If an invokable is consumed when you invoke it, that works really well to model something like a destructor: calling a value’s destructor really should “remove” it from the caller’s context, so that the caller can’t accidentually try to use the now-freed value. In this case, linearity provides a really nice answer to the “use after free” problem.
But how then do we model functions or methods that _don’t_ consume their receiver? In Swanson, the invokable must “return back” the value to the caller, making it available for additional, later method calls. (You will usually have to construct a new invokable to represent the returned-back value, since the original was just consumed; we’ll see examples in later sections of how to do that.)
This pattern — where invokables explicitly return back values that can be used again in other ways — means that the set of operations you can perform on a value can change over time! There’s no obligation that the value that’s returned back has the same set of available operations (that is, the same set of branches in the invokable) as the one that was passed in.
This lets us model things like Rust’s lifetimes, which say that you can’t drop a value when there are still open references to it somewhere. In Swanson, the Rust version of the “create reference” operation would both return the reference as a new invokable, and also change the set of available operations on the original value to prevent you from calling its “drop” operation. Dropping the reference would then reenable the “drop” operation on the original value.
¶Modular programming
The last piece of our execution model lets you “program in the large”, breaking up a large program into smaller pieces that you can write, test, and compile separately. Most programming languages provide some kind of facility for this: packages in Java, crates in Rust, translation units in C, packages in Go.
In Swanson, the primary unit of modularity is the unit. Each unit has a name, and can be loaded, producing a Swanson value. The host is responsible for determining how to locate a unit with a particular name, and for loading it.
Loading a unit typically produces an invokable, where each branch defines one of the entities “exported” by the unit.

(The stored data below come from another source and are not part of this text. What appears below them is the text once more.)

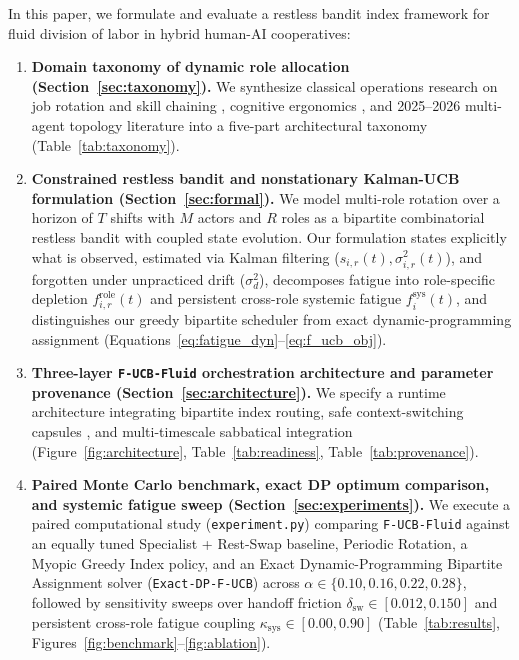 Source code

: \documentclass[11pt]{article}
\begin{document}
In this paper, we formulate and evaluate a restless bandit index framework for fluid division of labor in hybrid human-AI cooperatives:
\begin{enumerate}
  \item \textbf{Domain taxonomy of dynamic role allocation (Section~\ref{sec:taxonomy}).} We synthesize classical operations research on job rotation and skill chaining \citep{jaber1996learning, ortega2001jobrotation, hopp2004chaining}, cognitive ergonomics \citep{meijman1998effort, ryan2000sdt}, and 2025--2026 multi-agent topology literature \citep{cemri2025mast, li2025argdesigner, das2026safecontext} into a five-part architectural taxonomy (Table~\ref{tab:taxonomy}).
  \item \textbf{Constrained restless bandit and nonstationary Kalman-UCB formulation (Section~\ref{sec:formal}).} We model multi-role rotation over a horizon of $T$ shifts with $M$ actors and $R$ roles as a bipartite combinatorial restless bandit \citep{whittle1988restless} with coupled state evolution. Our formulation states explicitly what is observed, estimated via Kalman filtering ($\hat{s}_{i,r}(t),\allowbreak \sigma_{i,r}^2(t)$), and forgotten under unpracticed drift ($\sigma_d^2$), decomposes fatigue into role-specific depletion $f_{i,r}^{\mathrm{role}}(t)$ and persistent cross-role systemic fatigue $f_i^{\mathrm{sys}}(t)$, and distinguishes our greedy bipartite scheduler from exact dynamic-programming assignment (Equations~\ref{eq:fatigue_dyn}--\ref{eq:f_ucb_obj}).
  \item \textbf{Three-layer \texttt{F-UCB-Fluid} orchestration architecture and parameter provenance (Section~\ref{sec:architecture}).} We specify a runtime architecture integrating bipartite index routing, safe context-switching capsules \citep{das2026safecontext, rodrigues2026drift}, and multi-timescale sabbatical integration (Figure~\ref{fig:architecture}, Table~\ref{tab:readiness}, Table~\ref{tab:provenance}).
  \item \textbf{Paired Monte Carlo benchmark, exact DP optimum comparison, and systemic fatigue sweep (Section~\ref{sec:experiments}).} We execute a paired computational study (\texttt{experiment.\linebreak[0]py}) comparing \texttt{F-UCB-Fluid} against an equally tuned Specialist + Rest-Swap baseline, Periodic Rotation, a Myopic Greedy Index policy, and an Exact Dynamic-Programming Bipartite Assignment solver (\texttt{Exact-DP-F-UCB}) across $\alpha \in \{0.10,\allowbreak 0.16,\allowbreak 0.22,\allowbreak 0.28\}$, followed by sensitivity sweeps over handoff friction $\delta_{\mathrm{sw}} \allowbreak \in [0.012,\allowbreak 0.150]$ and persistent cross-role fatigue coupling $\kappa_{\mathrm{sys}} \allowbreak \in [0.00,\allowbreak 0.90]$ (Table~\ref{tab:results}, Figures~\ref{fig:benchmark}--\ref{fig:ablation}).

\end{enumerate}
\end{document}
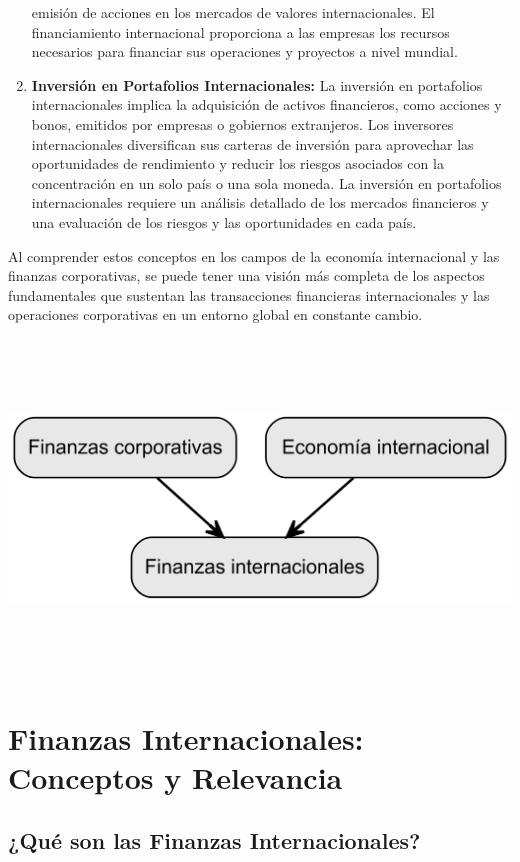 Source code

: \documentclass[
  a4paper,
]{article}
\begin{document}
\begin{enumerate}
  emisión de acciones en los mercados de valores internacionales. El
  financiamiento internacional proporciona a las empresas los recursos
  necesarios para financiar sus operaciones y proyectos a nivel mundial.
\item
  \textbf{Inversión en Portafolios Internacionales:} La inversión en
  portafolios internacionales implica la adquisición de activos
  financieros, como acciones y bonos, emitidos por empresas o gobiernos
  extranjeros. Los inversores internacionales diversifican sus carteras
  de inversión para aprovechar las oportunidades de rendimiento y
  reducir los riesgos asociados con la concentración en un solo país o
  una sola moneda. La inversión en portafolios internacionales requiere
  un análisis detallado de los mercados financieros y una evaluación de
  los riesgos y las oportunidades en cada país.
\end{enumerate}

Al comprender estos conceptos en los campos de la economía internacional
y las finanzas corporativas, se puede tener una visión más completa de
los aspectos fundamentales que sustentan las transacciones financieras
internacionales y las operaciones corporativas en un entorno global en
constante cambio.

\includegraphics[width=5.5in,height=3.5in]{index_files/figure-latex/dot-figure-1.png}

\section{Finanzas Internacionales: Conceptos y
Relevancia}\label{finanzas-internacionales-conceptos-y-relevancia}

\subsection{¿Qué son las Finanzas
Internacionales?}\label{quuxe9-son-las-finanzas-internacionales}
\end{document}
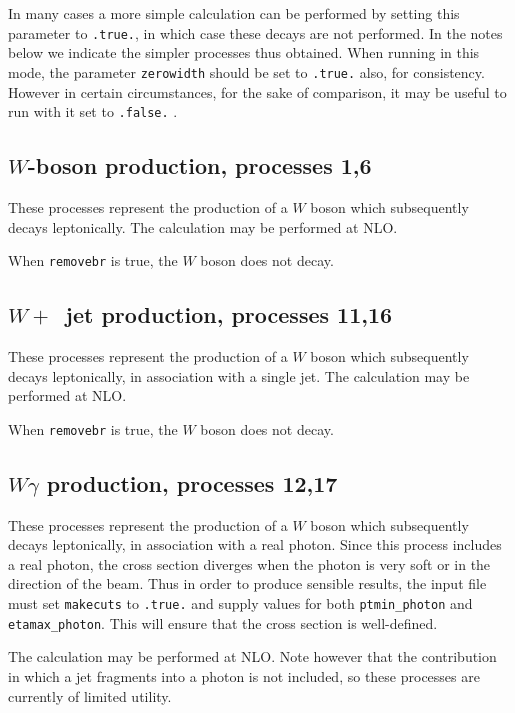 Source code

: \documentclass[12pt]{article}
\begin{document}
In many cases a more simple calculation can be performed by setting this
parameter to {\tt .true.}, in which case these decays are not performed. In the
notes below we indicate the simpler processes thus obtained. When running in
this mode, the parameter {\tt zerowidth} should be set to {\tt .true.} also,
for consistency. However in certain circumstances, for the sake of comparison,
it may be useful to run with it set to {\tt .false.} .

\subsection{$W$-boson production, processes 1,6}
\label{subsec:wboson}

These processes represent the production of a $W$ boson which subsequently
decays leptonically. The calculation may be performed at NLO.

When {\tt removebr} is true, the $W$ boson does not decay.

\subsection{$W+$~jet production, processes 11,16}
\label{subsec:w1jet}

These processes represent the production of a $W$ boson which subsequently
decays leptonically, in association with a single jet.
The calculation may be performed at NLO.

When {\tt removebr} is true, the $W$ boson does not decay.

\subsection{$W\gamma$ production, processes 12,17}
\label{subsec:wgamma}

These processes represent the production of a $W$ boson which subsequently
decays leptonically, in association with a real photon.
Since this process includes a real photon, the cross section diverges
when the photon is very soft or in the direction of the beam.
Thus in order to produce sensible results, the input file must set
{\tt makecuts} to {\tt .true.} and supply values for both
{\tt ptmin\_photon} and {\tt etamax\_photon}. This will ensure that
the cross section is well-defined.

The calculation may be performed at NLO. Note however that the contribution
in which a jet fragments into a photon is not included, so these processes 
are currently of limited utility.
\end{document}
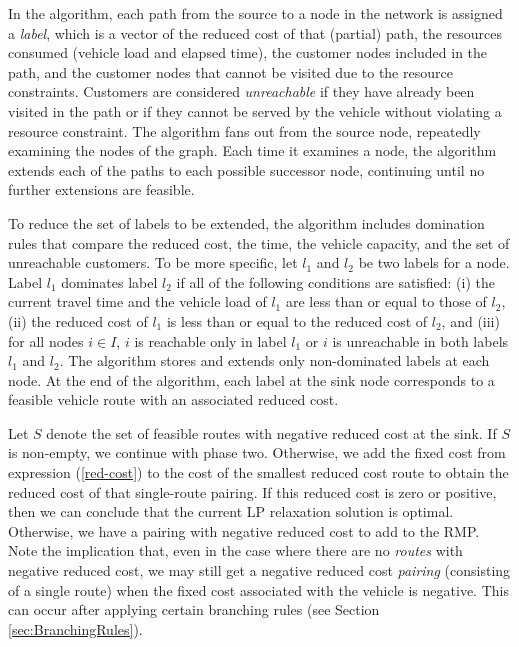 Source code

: \documentclass[11pt]{article}
\begin{document}
In the \citet{Feillet} algorithm, each path from the source to a node in the network is assigned a 
{\em label}, which is a vector of the reduced cost of that (partial) path, the resources consumed (vehicle 
load and elapsed time),
the customer nodes included in the path, and the customer nodes that cannot  
be visited due to the resource constraints.  Customers are considered {\em unreachable} if
they have already been visited in the path or if they cannot be served by the vehicle without
violating a resource constraint. The algorithm fans out from the source node,
repeatedly examining the nodes of the graph.  Each time it examines a node, the algorithm 
extends each of the paths to each possible successor node, continuing until no further extensions are feasible.  

To reduce the set of labels to be extended, the algorithm
includes domination rules that compare the reduced cost, the time, the vehicle capacity, 
and the set of unreachable customers.  
To be more specific, let $l_1$ and $l_2$ be two labels for a node.  Label $l_1$ dominates label $l_2$
if all of the following conditions are satisfied: (i) the current travel time and the vehicle load 
of $l_1$ are less than or equal to those of $l_2$, 
(ii) the reduced cost of $l_1$ is less than or equal to the reduced cost of $l_2$, and 
(iii) for all nodes $i \in I$, $i$ is reachable only in label $l_1$ or $i$ is 
unreachable in both labels  $l_1$ and  $l_2$.
The algorithm stores and extends only non-dominated labels
at each node.  At the end of the algorithm, each label at the sink node corresponds to 
a feasible vehicle route with an associated reduced cost.  

Let $S$ denote the set of feasible routes with negative reduced cost at the
sink. If $S$ is non-empty, we continue with phase two. Otherwise, we add the
fixed cost from expression (\ref{red-cost}) to the cost of the smallest
reduced cost route to obtain the reduced cost of that single-route pairing.
If this reduced cost is zero or positive, then we
can conclude that the current LP relaxation solution is optimal. Otherwise,
we have a pairing with negative reduced cost to add to the RMP.
Note the implication that, even in the case where there are no
\emph{routes} with negative reduced cost, we may still get a negative reduced
cost \emph{pairing} (consisting of a single route) when the fixed cost
associated with the vehicle is negative. This can occur after applying certain
branching rules (see Section \ref{sec:BranchingRules}).
\end{document}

But this isn’t a hard requirement — it’s perfectly fine for a unit to produce an atom or literal, though that wouldn’t really be very useful in practice.
Units can have dependencies, which are the other named units that this unit needs as part of its loading or execution. The host will take care of loading those dependencies first (ensuring that there are no circular dependencies), and providing them to the unit.
The entry point of a Swanson program is a unit that defines the main body of the program. (This corresponds with the main function of a C, Rust, Go, or Java program.) An entry point unit, when loaded, must produce an invokable with a single branch. The host will invoke this branch to execute the program. Like any other unit, this entry point can (and almost certainly will) have dependencies on other units, which it will use to do useful work.
A unit can be loaded multiple times — once for each time it’s used as a dependency. Unlike other frameworks, we don’t “cache” the unit’s value and return it multiple times, since that would violate linearity! When a unit is loaded, the value that’s produced can only be used once. If the unit is used as a dependency multiple times, each of those dependents must end up with distinct values to obey linearity. That, in turn, means that we have to load the unit multiple times, producing multiple values, each of which can be used (exactly once) by the dependents.
In later posts we’ll see some common patterns that let a unit “share state” across all of its uses. As you might guess, that requires taking advantages of some primitives provided by the host, since basic linear Swanson values don’t give you this ability.